The bestselling author of 11 books, including the eighties defining Bright Lights, Big City, Jay McInerney, took a break to chat with me about his new book, the writing process, and some timeless tips from his mentor, Raymond Carver.
Vanity Fair called Mr. McInerney “Our modern-day Fitzgerald,” and his most recent book — Bright, Precious Days — is described as “… a sexy, vibrant, cross-generational New York story — a literary and commercial triumph of the highest order.”
The author is a renowned short story writer, screenwriter, and actor, who has lived in New York for three decades and rubbed elbows with a laundry list of literary lions, including his mentors Tobias Wolff and Raymond Carver.
In addition to fiction, Jay writes a highly regarded wine column for Town & Country magazine, and has written several essay collections on wine.
The author most recently joined the Prince Street podcast as a culinary and arts correspondent and has interviewed director Francis Ford Coppola, author Stephanie Danler, and celebrity chefs including Eric Ripert, to name a few.

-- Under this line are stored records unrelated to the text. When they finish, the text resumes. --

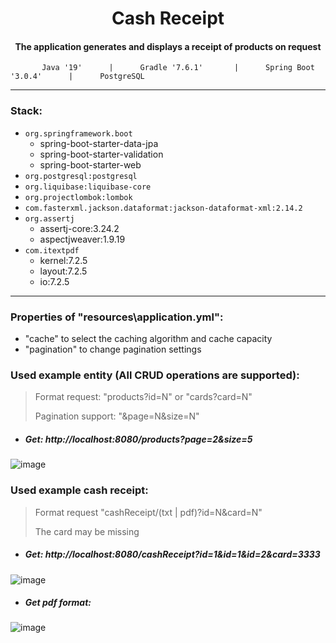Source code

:
<h1 align="center">Cash Receipt</h1>

<h4 align="center">The application generates and displays a receipt of products on request </h4>


           Java '19'      |      Gradle '7.6.1'       |      Spring Boot '3.0.4'      |      PostgreSQL       
---
### Stack:

- `org.springframework.boot`
    - spring-boot-starter-data-jpa
    - spring-boot-starter-validation
    - spring-boot-starter-web
- `org.postgresql:postgresql`
- `org.liquibase:liquibase-core`
- `org.projectlombok:lombok`
- `com.fasterxml.jackson.dataformat:jackson-dataformat-xml:2.14.2`
- `org.assertj`
    - assertj-core:3.24.2
    - aspectjweaver:1.9.19
- `com.itextpdf`
    - kernel:7.2.5
    - layout:7.2.5
    - io:7.2.5
---

### Properties of "resources\application.yml":
- "cache" to select the caching algorithm and cache capacity
- "pagination" to change pagination settings

### Used example entity (All CRUD operations are supported):

> Format request: "products?id=N" or "cards?card=N"
>
> Pagination support: "&page=N&size=N"

- ##### Get: http://localhost:8080/products?page=2&size=5
![image](https://user-images.githubusercontent.com/100039077/230886803-a03e4d6e-9358-496e-9359-56e413d6b7e8.png)

### Used example cash receipt:

> Format request "cashReceipt/(txt | pdf)?id=N&card=N"
>
> The card may be missing

- ##### Get: http://localhost:8080/cashReceipt?id=1&id=1&id=2&card=3333
![image](https://user-images.githubusercontent.com/100039077/224175445-efaa885e-6931-4839-946c-0862cb7cb217.png)
- ##### Get pdf format:
![image](https://user-images.githubusercontent.com/100039077/226687806-2689f851-8837-4ed3-83dd-99b425be6871.png)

Join us for this two-part interview, and if you’re a fan of the show, please subscribe in iTunes to automatically get new interviews, and help other writers find us.

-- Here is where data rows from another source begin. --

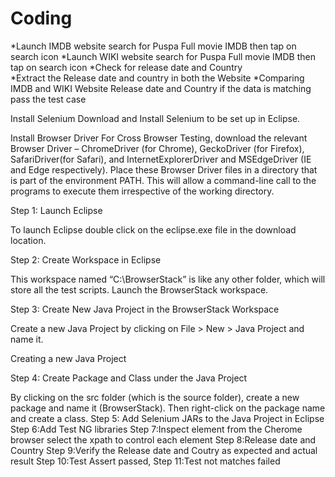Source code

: # Coding
*Launch IMDB website search for Puspa Full movie IMDB then tap on search icon
*Launch WIKI website search for Puspa Full movie IMDB then tap on search icon
*Check for release date and Country  
*Extract the Release date and country in both the Website
*Comparing IMDB and WIKI Website Release date and Country  if the data is matching pass the test case




Install Selenium
Download and Install Selenium to be set up in Eclipse.

Install Browser Driver
For Cross Browser Testing, download the relevant Browser Driver – ChromeDriver (for Chrome), GeckoDriver (for Firefox), SafariDriver(for Safari), and InternetExplorerDriver and MSEdgeDriver (IE and Edge respectively). Place these Browser Driver files in a directory that is part of the environment PATH. This will allow a command-line call to the programs to execute them irrespective of the working directory.


Step 1: Launch Eclipse

To launch Eclipse double click on the eclipse.exe file in the download location.

Step 2: Create Workspace in Eclipse

This workspace named “C:\BrowserStack” is like any other folder, which will store all the test scripts. Launch the BrowserStack workspace.

Step 3: Create New Java Project in the BrowserStack Workspace

Create a new Java Project by clicking on File > New > Java Project and name it.

Creating a new Java Project

Step 4: Create Package and Class under the Java Project 

By clicking on the src folder (which is the source folder), create a new package and name it (BrowserStack). Then right-click on the package name and create a class. 
Step 5: Add Selenium JARs to the Java Project in Eclipse
Step 6:Add Test NG libraries
Step 7:Inspect element from the Cherome browser select the xpath to control each element
Step 8:Release date and Country
Step 9:Verify the Release date and Coutry as expected and actual result
Step 10:Test Assert passed,
Step 11:Test not matches failed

In Part One of the file Jay McInerney and I discuss:
- Why It’s Not a Bad Thing to Be Compared to Your Betters
- How to Incorporate Your Passions into Your Writing
- Why You Need to Sit at Your Desk Every Day and Listen to the Voices in Your Head
- The Author’s Process of Discovery at the Level of Language
- How the Right Soundtrack Can Inspire Your Writing
Listen to The Writer Files: Writing, Productivity, Creativity, and Neuroscience below ...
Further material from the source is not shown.